Queue Subscriptions

Subscribing to a queue group is only slightly different than subscribing to a subject alone. The application simply includes a queue name with the subscription. The server will load balance between all members of the queue group. In a cluster setup, every member has the same chance of receiving a particular message.
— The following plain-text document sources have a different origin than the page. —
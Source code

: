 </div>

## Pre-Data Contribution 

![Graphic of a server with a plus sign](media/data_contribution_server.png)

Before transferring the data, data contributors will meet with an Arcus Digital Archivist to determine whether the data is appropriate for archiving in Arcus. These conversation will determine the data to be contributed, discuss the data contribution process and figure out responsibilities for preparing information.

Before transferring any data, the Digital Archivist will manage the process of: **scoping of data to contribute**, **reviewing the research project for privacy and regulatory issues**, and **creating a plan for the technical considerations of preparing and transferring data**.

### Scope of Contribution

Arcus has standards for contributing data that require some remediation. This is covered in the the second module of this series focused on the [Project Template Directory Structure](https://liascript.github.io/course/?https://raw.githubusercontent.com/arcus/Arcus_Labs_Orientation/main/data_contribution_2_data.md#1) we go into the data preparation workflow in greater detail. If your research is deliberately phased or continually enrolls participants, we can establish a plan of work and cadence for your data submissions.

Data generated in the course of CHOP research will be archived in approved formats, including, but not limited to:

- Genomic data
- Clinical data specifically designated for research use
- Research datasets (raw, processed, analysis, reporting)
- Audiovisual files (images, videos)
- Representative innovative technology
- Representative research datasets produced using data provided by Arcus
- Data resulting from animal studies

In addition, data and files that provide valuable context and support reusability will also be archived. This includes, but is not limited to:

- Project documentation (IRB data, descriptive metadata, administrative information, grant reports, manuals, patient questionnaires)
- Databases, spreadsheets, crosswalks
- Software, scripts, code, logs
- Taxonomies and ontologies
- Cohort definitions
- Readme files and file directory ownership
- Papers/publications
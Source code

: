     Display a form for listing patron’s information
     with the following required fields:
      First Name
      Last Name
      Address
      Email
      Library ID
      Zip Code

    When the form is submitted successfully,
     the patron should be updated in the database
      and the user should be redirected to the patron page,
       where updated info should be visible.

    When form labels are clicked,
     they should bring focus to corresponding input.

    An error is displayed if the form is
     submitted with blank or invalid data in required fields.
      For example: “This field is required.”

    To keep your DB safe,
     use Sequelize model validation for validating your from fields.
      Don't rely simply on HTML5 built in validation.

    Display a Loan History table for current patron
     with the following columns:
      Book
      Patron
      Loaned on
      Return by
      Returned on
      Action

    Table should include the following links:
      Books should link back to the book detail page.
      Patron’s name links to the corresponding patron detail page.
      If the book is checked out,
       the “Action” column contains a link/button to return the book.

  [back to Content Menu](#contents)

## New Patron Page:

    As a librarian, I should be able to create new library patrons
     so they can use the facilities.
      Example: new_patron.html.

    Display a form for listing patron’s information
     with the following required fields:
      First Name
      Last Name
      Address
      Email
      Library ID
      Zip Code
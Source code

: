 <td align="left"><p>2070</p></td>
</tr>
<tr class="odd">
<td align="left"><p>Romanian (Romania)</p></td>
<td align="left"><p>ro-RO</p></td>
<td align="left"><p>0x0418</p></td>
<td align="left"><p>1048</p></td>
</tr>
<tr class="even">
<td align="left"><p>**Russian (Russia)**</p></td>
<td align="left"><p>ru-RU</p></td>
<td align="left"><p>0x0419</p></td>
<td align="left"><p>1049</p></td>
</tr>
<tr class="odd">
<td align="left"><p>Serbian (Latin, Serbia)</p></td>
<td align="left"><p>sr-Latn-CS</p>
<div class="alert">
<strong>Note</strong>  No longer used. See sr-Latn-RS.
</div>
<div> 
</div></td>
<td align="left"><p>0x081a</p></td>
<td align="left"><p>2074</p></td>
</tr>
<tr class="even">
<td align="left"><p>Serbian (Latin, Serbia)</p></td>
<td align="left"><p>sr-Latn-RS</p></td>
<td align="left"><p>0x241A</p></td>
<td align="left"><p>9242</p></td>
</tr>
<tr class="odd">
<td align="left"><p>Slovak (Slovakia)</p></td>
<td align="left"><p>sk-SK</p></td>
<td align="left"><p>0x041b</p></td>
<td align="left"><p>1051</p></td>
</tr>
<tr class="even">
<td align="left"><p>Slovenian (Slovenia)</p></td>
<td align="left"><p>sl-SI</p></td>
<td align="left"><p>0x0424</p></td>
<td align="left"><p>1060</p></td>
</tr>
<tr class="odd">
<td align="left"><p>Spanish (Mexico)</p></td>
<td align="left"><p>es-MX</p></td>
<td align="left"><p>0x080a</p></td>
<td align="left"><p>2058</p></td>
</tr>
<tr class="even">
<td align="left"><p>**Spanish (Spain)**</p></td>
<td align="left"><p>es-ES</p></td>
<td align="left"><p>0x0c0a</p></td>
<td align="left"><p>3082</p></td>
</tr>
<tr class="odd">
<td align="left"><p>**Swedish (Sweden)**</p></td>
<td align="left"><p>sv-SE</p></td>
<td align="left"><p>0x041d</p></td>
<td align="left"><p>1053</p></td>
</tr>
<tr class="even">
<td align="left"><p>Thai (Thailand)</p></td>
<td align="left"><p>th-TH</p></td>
Keep in mind that queue groups in NATS are dynamic and do not require any server configuration.

Queue Subscriptions - 图1

As an example, to subscribe to the queue workers with the subject updates:

Go

  1. nc, err := nats.Connect("demo.nats.io")
  2. if err != nil {
  3. log.Fatal(err)
  4. }
  5. defer nc.Close()
  6. // Use a WaitGroup to wait for 10 messages to arrive
  7. wg := sync.WaitGroup{}
  8. wg.Add(10)
  9. // Create a queue subscription on "updates" with queue name "workers"
  10. if _, err := nc.QueueSubscribe("updates", "workers", func(m *nats.Msg) {
  11. wg.Done()
  12. }); err != nil {
  13. log.Fatal(err)
  14. }
  15. // Wait for messages to come in
  16. wg.Wait()

Java

  1. Connection nc = Nats.connect("nats://demo.nats.io:4222");
  2. // Use a latch to wait for 10 messages to arrive
  3. CountDownLatch latch = new CountDownLatch(10);
  4. // Create a dispatcher and inline message handler
  5. Dispatcher d = nc.createDispatcher((msg) -> {
  6. String str = new String(msg.getData(), StandardCharsets.UTF_8);
  7. System.out.println(str);
  8. latch.countDown();
  9. });
  10. // Subscribe
  11. d.subscribe("updates", "workers");
  12. // Wait for a message to come in
  13. latch.await();
  14. // Close the connection
  15. nc.close();

JavaScript

  1. nc.subscribe(subj, {
  2. queue: "workers",
  3. callback: (_err, _msg) => {
  4. t.log("worker1 got message");
  5. },
  6. });
  7. nc.subscribe(subj, {
  8. queue: "workers",
  9. callback: (_err, _msg) => {
  10. t.log("worker2 got message");
  11. },
  12. });

Python

  1. nc = NATS()
  2. await nc.connect(servers=["nats://demo.nats.io:4222"])
  3. future = asyncio.Future()
  4. async def cb(msg):
  5. nonlocal future
  6. future.set_result(msg)
  7. await nc.subscribe("updates", queue="workers", cb=cb)
  8. await nc.publish("updates", b'All is Well')
  9. msg = await asyncio.wait_for(future, 1)
  10. print("Msg", msg)

Ruby

  1. require 'nats/client'
  2. require 'fiber'
  3. NATS.start(servers:["nats://127.0.0.1:4222"]) do |nc|
  4. Fiber.new do
  5. f = Fiber.current
  6. nc.subscribe("updates", queue: "worker") do |msg, reply|
  7. f.resume Time.now
  8. end
  9. nc.publish("updates", "A")
  10. # Use the response
  11. msg = Fiber.yield
  12. puts "Msg: #{msg}"
  13. end.resume
  14. end

C

  1. static void
  2. onMsg(natsConnection *conn, natsSubscription *sub, natsMsg *msg, void *closure)
  3. {
  4. printf("Received msg: %s - %.*s\n",
  5. natsMsg_GetSubject(msg),
  6. natsMsg_GetDataLength(msg),
  7. natsMsg_GetData(msg));
  8. // Need to destroy the message!
  9. natsMsg_Destroy(msg);
  10. }
  11. (...)
  12. natsConnection *conn = NULL;
  13. natsSubscription *sub = NULL;
  14. natsStatus s;
  15. s = natsConnection_ConnectTo(&conn, NATS_DEFAULT_URL);
  16. // Create a queue subscription on "updates" with queue name "workers"
  17. if (s == NATS_OK)
  18. s = natsConnection_QueueSubscribe(&sub, conn, "updates", "workers", onMsg, NULL);
  19. (...)
  20. // Destroy objects that were created
  21. natsSubscription_Destroy(sub);
  22. natsConnection_Destroy(conn);

{% endtabs %}

If you run this example with the publish examples that send to updates, you will see that one of the instances gets a message while the others you run won’t. But the instance that receives the message will change.